Ct. 696, 702 (2021), quoting Adoption of Jacques, 82 Mass. App.
Ct. 601, 606 (2012). "We give substantial deference to a
judge's decision . . . and reverse only where the findings of
fact are clearly erroneous or where there is a clear error of
law or abuse of discretion." Adoption of Ilona, supra.
9 "Although 'stale information cannot be the basis for a
finding of current parental unfitness . . . [p]rior history
. . . has prognostic value.'" Adoption of Jacques, 82 Mass.
App. Ct. at 607, quoting Adoption of George, 27 Mass. App. Ct.
265, 268 (1989). The father's principal concern rests with the
judge's consideration of a prior instance of domestic violence
perpetrated by the father against his ex-girlfriend in 2014.
The judge's discussion of this incident, however, was not
limited to the event itself, but also addressed the father's
current inability "to rectify the conditions that caused harm to
his children through lack of participation in offered domestic
violence and substance use services."
The judge viewed the father's failure to engage with
services to address this incident of domestic violence in the
context of the "Father's refusal to address his substance use
disorder" and his "refusal to engage in meaningful treatment."
She found that "Father engaged in a pattern of declining to
avail himself of the services offered to remediate his parenting
deficits and facilitate a safe reunification." The judge is
permitted to consider such failure to engage in services to
support an unfitness finding. See Adoption of Willow, 433 Mass.
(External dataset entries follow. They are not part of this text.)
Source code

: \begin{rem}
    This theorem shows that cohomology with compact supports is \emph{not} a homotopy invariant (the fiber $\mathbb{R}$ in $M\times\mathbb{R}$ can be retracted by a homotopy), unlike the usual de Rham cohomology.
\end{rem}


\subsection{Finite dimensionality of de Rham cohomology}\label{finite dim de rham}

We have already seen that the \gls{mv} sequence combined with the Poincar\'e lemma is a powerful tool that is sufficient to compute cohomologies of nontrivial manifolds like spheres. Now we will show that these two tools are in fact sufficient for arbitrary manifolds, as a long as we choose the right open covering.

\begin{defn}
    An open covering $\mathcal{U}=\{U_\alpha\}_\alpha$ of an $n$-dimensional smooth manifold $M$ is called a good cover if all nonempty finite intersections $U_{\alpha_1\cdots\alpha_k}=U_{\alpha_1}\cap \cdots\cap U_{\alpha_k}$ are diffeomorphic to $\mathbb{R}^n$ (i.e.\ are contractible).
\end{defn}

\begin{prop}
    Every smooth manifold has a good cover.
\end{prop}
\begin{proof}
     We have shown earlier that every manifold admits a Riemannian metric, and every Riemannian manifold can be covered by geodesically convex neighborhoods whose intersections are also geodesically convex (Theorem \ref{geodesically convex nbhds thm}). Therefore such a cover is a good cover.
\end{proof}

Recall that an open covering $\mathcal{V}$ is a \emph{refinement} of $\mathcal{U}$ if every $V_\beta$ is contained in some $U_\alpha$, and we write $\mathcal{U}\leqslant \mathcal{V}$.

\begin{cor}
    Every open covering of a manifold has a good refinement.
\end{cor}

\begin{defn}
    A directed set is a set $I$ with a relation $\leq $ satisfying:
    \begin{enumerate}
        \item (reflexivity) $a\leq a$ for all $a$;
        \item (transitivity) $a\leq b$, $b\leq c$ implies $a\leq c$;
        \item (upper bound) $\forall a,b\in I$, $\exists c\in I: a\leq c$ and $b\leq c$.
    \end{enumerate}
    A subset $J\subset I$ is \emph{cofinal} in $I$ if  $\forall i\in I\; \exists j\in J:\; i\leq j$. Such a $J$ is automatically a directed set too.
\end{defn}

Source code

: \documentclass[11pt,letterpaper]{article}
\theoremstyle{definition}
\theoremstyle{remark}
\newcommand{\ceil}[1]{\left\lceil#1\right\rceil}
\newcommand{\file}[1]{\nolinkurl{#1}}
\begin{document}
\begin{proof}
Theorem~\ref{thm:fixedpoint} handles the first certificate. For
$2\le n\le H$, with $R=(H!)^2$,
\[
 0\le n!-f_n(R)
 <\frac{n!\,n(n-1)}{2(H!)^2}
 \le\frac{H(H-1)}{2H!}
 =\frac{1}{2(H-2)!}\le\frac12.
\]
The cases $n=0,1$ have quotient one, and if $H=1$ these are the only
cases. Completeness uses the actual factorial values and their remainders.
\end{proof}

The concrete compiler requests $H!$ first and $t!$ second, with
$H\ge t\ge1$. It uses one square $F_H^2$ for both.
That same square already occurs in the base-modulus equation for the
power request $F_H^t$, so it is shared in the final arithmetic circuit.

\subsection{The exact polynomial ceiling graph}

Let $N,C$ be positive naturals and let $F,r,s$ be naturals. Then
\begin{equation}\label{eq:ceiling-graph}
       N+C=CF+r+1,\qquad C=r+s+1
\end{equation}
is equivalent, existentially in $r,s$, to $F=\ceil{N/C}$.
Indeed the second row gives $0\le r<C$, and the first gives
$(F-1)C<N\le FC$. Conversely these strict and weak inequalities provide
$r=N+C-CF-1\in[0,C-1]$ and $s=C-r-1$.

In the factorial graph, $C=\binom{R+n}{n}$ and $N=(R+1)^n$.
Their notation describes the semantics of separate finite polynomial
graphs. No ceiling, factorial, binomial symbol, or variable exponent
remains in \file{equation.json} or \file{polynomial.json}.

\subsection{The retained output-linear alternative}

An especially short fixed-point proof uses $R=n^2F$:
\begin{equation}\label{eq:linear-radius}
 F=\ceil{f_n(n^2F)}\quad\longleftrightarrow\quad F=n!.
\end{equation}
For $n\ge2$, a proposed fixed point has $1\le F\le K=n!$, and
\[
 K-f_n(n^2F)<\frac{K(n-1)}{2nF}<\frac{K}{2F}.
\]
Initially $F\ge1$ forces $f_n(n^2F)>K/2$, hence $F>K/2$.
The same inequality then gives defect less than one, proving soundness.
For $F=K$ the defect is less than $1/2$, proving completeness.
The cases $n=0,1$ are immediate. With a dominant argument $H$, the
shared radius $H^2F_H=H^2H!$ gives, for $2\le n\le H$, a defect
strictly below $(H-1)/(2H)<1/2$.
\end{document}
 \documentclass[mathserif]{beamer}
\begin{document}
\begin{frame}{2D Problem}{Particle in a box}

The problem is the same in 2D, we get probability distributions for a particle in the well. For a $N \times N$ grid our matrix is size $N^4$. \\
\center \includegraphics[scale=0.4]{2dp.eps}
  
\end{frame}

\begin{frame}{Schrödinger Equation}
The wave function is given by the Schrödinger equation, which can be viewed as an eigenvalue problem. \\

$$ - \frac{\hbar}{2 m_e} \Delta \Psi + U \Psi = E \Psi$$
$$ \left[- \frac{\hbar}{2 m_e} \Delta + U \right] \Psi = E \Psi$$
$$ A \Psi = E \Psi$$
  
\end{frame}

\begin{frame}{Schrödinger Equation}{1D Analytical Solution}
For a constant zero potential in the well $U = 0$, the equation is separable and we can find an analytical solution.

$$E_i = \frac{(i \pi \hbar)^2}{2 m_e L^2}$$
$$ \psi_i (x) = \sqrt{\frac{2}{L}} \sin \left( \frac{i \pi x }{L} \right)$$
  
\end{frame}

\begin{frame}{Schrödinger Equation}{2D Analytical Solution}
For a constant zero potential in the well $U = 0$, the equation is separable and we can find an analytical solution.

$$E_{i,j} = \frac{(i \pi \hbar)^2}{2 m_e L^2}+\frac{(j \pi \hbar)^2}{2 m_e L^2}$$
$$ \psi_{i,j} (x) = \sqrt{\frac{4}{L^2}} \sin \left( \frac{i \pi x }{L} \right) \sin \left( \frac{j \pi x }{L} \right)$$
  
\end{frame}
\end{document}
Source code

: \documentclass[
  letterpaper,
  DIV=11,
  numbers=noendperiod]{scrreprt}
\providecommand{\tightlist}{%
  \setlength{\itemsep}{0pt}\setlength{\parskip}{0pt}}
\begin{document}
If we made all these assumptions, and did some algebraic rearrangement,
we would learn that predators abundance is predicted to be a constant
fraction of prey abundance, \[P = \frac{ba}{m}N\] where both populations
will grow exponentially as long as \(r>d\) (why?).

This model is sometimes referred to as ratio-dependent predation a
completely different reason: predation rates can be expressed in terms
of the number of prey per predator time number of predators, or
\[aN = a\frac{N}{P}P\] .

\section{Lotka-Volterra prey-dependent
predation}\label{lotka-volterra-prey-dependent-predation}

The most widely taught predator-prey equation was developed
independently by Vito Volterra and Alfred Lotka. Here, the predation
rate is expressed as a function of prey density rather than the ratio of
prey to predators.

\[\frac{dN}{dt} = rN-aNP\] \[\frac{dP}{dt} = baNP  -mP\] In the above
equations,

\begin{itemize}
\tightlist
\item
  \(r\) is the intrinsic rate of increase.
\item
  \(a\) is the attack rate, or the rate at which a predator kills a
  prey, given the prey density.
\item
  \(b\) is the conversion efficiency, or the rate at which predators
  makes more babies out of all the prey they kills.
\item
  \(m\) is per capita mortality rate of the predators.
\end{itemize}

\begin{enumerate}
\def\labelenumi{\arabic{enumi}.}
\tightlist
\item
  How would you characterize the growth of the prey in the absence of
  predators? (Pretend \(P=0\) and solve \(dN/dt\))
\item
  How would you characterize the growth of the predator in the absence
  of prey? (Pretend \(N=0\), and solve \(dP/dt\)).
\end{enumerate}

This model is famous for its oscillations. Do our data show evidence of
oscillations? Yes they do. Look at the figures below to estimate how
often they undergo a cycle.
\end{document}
636, 645 (2001); Adoption of Lisette, 93 Mass. App. Ct. 284, 285
(2018). She also found that this pattern "create[d] a
substantial danger of continued neglect." Accordingly, we view
10 the judge's discussion of the father's 2014 domestic violence
incident not as improper reliance on stale evidence, but as an
important evaluation of a pattern of behavior, continuing to the
present, demonstrating father's unfitness to safely parent
Brenna.
3. Posttermination visitation. The mother claims that the
judge abused her discretion when she left the decision to
Brenna's custodian of whether posttermination and postadoption
contact with the mother would be in Brenna's best interest. She
argues that visits between the mother and Brenna went well and
that ordering visitation would have been in the best interest of
Brenna. In her decision, the judge found that Brenna's
preadoptive parents would act in Brenna's best interest when
determining to what extent postadoption visitation would be
allowed.
"The decision to order posttermination or postadoption
visits is left to the judge's discretion." Adoption of West, 97
Mass. App. Ct. 238, 247 (2020). An order of postadoption
contact is generally reserved for circumstances where the
primary "parent-child relationship in the child's life remains
with the biological parent" and other adults have not fully
assumed that role. Adoption of Vito, 431 Mass. 550, 564 (2000).
"The purpose of such contact is not to strengthen the bonds
between the child and his biological mother or father, but to
11 assist the child as [s]he negotiates, often at a very young age,
the tortuous path from one family to another." Id. at 564-565.
Here, since the time she was born, Brenna's biological
parents have not been the primary parental figures her life.
Brenna therefore will not be transitioning to a new family, but
instead will remain living with adoptive parents who have cared
for her since birth. The judge therefore acted well within her
discretion in leaving posttermination contact between the mother
and Brenna to the discretion of Brenna's adoptive parents. See
Adoption of Ilona, 459 Mass. at 66.
Decrees affirmed.
By the Court (Wolohojian, Milkey & D'Angelo, JJ. 2),
Assistant Clerk
Entered: January 11, 2024.
2 The panelists are listed in order of seniority.